[Saved entries]
....................
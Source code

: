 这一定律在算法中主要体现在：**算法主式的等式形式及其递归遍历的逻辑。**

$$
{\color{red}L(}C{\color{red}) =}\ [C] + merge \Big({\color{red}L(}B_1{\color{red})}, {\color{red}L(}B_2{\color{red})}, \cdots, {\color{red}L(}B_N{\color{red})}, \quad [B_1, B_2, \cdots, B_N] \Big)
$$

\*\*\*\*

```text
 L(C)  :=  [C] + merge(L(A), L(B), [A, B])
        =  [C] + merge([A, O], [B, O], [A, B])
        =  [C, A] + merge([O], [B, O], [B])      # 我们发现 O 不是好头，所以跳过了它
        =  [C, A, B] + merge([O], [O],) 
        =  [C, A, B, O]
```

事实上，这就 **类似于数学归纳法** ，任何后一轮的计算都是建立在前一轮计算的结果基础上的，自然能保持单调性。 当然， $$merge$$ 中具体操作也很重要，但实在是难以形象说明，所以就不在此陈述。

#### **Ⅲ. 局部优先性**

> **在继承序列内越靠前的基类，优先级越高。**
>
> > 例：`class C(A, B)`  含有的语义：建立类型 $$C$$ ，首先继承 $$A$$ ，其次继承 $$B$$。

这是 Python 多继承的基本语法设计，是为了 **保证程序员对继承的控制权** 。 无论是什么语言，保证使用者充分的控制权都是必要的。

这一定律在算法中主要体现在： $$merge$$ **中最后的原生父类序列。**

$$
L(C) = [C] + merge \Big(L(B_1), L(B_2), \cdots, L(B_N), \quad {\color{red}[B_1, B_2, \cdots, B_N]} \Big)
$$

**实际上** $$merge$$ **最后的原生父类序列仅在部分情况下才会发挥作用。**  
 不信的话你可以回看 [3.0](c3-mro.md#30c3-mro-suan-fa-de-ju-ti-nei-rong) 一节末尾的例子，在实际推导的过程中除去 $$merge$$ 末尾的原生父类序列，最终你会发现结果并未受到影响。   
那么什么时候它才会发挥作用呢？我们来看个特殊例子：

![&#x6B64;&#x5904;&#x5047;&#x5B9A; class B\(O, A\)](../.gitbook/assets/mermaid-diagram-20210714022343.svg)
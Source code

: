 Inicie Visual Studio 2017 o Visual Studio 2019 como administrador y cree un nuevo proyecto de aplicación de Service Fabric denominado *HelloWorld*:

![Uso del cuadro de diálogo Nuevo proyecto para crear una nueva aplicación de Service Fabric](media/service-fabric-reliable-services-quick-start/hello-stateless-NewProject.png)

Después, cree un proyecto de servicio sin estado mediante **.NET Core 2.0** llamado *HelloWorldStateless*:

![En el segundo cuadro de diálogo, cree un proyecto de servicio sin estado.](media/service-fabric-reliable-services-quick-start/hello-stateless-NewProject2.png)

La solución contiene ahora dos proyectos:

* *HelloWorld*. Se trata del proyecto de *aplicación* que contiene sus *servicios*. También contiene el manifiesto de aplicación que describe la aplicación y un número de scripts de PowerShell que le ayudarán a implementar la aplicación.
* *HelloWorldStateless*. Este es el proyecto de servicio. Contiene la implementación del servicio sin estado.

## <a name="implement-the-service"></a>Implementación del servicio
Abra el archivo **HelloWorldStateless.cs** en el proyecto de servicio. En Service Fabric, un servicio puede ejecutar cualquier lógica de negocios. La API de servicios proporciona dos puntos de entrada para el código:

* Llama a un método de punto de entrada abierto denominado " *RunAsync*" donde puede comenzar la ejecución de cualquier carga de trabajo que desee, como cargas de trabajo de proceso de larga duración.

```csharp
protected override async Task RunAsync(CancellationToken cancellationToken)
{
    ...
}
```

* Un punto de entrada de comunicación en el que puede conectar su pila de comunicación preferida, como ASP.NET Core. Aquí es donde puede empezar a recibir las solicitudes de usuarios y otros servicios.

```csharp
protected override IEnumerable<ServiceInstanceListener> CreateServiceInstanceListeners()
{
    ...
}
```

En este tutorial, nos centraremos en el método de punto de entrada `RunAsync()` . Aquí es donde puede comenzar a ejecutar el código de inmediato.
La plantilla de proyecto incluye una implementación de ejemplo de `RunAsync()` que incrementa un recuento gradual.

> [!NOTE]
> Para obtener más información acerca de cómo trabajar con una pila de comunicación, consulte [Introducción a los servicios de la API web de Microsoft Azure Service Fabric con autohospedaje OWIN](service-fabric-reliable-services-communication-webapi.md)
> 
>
....................
#### [ASSIGNMENT]
Print every entry exactly.

#### [SOLVED EXERCISE]
Source code

: 这一定律在算法中主要体现在：**算法主式的等式形式及其递归遍历的逻辑。**

$$
{\color{red}L(}C{\color{red}) =}\ [C] + merge \Big({\color{red}L(}B_1{\color{red})}, {\color{red}L(}B_2{\color{red})}, \cdots, {\color{red}L(}B_N{\color{red})}, \quad [B_1, B_2, \cdots, B_N] \Big)
$$

\*\*\*\*

```text
 L(C)  :=  [C] + merge(L(A), L(B), [A, B])
        =  [C] + merge([A, O], [B, O], [A, B])
        =  [C, A] + merge([O], [B, O], [B])      # 我们发现 O 不是好头，所以跳过了它
        =  [C, A, B] + merge([O], [O],) 
        =  [C, A, B, O]
```

事实上，这就 **类似于数学归纳法** ，任何后一轮的计算都是建立在前一轮计算的结果基础上的，自然能保持单调性。 当然， $$merge$$ 中具体操作也很重要，但实在是难以形象说明，所以就不在此陈述。

#### **Ⅲ. 局部优先性**

> **在继承序列内越靠前的基类，优先级越高。**
>
> > 例：`class C(A, B)`  含有的语义：建立类型 $$C$$ ，首先继承 $$A$$ ，其次继承 $$B$$。

这是 Python 多继承的基本语法设计，是为了 **保证程序员对继承的控制权** 。 无论是什么语言，保证使用者充分的控制权都是必要的。

这一定律在算法中主要体现在： $$merge$$ **中最后的原生父类序列。**

$$
L(C) = [C] + merge \Big(L(B_1), L(B_2), \cdots, L(B_N), \quad {\color{red}[B_1, B_2, \cdots, B_N]} \Big)
$$

**实际上** $$merge$$ **最后的原生父类序列仅在部分情况下才会发挥作用。**  
 不信的话你可以回看 [3.0](c3-mro.md#30c3-mro-suan-fa-de-ju-ti-nei-rong) 一节末尾的例子，在实际推导的过程中除去 $$merge$$ 末尾的原生父类序列，最终你会发现结果并未受到影响。   
那么什么时候它才会发挥作用呢？我们来看个特殊例子：

![&#x6B64;&#x5904;&#x5047;&#x5B9A; class B\(O, A\)](../.gitbook/assets/mermaid-diagram-20210714022343.svg)
Source code

: Inicie Visual Studio 2017 o Visual Studio 2019 como administrador y cree un nuevo proyecto de aplicación de Service Fabric denominado *HelloWorld*:

![Uso del cuadro de diálogo Nuevo proyecto para crear una nueva aplicación de Service Fabric](media/service-fabric-reliable-services-quick-start/hello-stateless-NewProject.png)

Después, cree un proyecto de servicio sin estado mediante **.NET Core 2.0** llamado *HelloWorldStateless*:

![En el segundo cuadro de diálogo, cree un proyecto de servicio sin estado.](media/service-fabric-reliable-services-quick-start/hello-stateless-NewProject2.png)

La solución contiene ahora dos proyectos:

* *HelloWorld*. Se trata del proyecto de *aplicación* que contiene sus *servicios*. También contiene el manifiesto de aplicación que describe la aplicación y un número de scripts de PowerShell que le ayudarán a implementar la aplicación.
* *HelloWorldStateless*. Este es el proyecto de servicio. Contiene la implementación del servicio sin estado.

## <a name="implement-the-service"></a>Implementación del servicio
Abra el archivo **HelloWorldStateless.cs** en el proyecto de servicio. En Service Fabric, un servicio puede ejecutar cualquier lógica de negocios. La API de servicios proporciona dos puntos de entrada para el código:

* Llama a un método de punto de entrada abierto denominado " *RunAsync*" donde puede comenzar la ejecución de cualquier carga de trabajo que desee, como cargas de trabajo de proceso de larga duración.

```csharp
protected override async Task RunAsync(CancellationToken cancellationToken)
{
    ...
}
```

* Un punto de entrada de comunicación en el que puede conectar su pila de comunicación preferida, como ASP.NET Core. Aquí es donde puede empezar a recibir las solicitudes de usuarios y otros servicios.

```csharp
protected override IEnumerable<ServiceInstanceListener> CreateServiceInstanceListeners()
{
    ...
}
```

En este tutorial, nos centraremos en el método de punto de entrada `RunAsync()` . Aquí es donde puede comenzar a ejecutar el código de inmediato.
La plantilla de proyecto incluye una implementación de ejemplo de `RunAsync()` que incrementa un recuento gradual.

> [!NOTE]
> Para obtener más información acerca de cómo trabajar con una pila de comunicación, consulte [Introducción a los servicios de la API web de Microsoft Azure Service Fabric con autohospedaje OWIN](service-fabric-reliable-services-communication-webapi.md)
> 
>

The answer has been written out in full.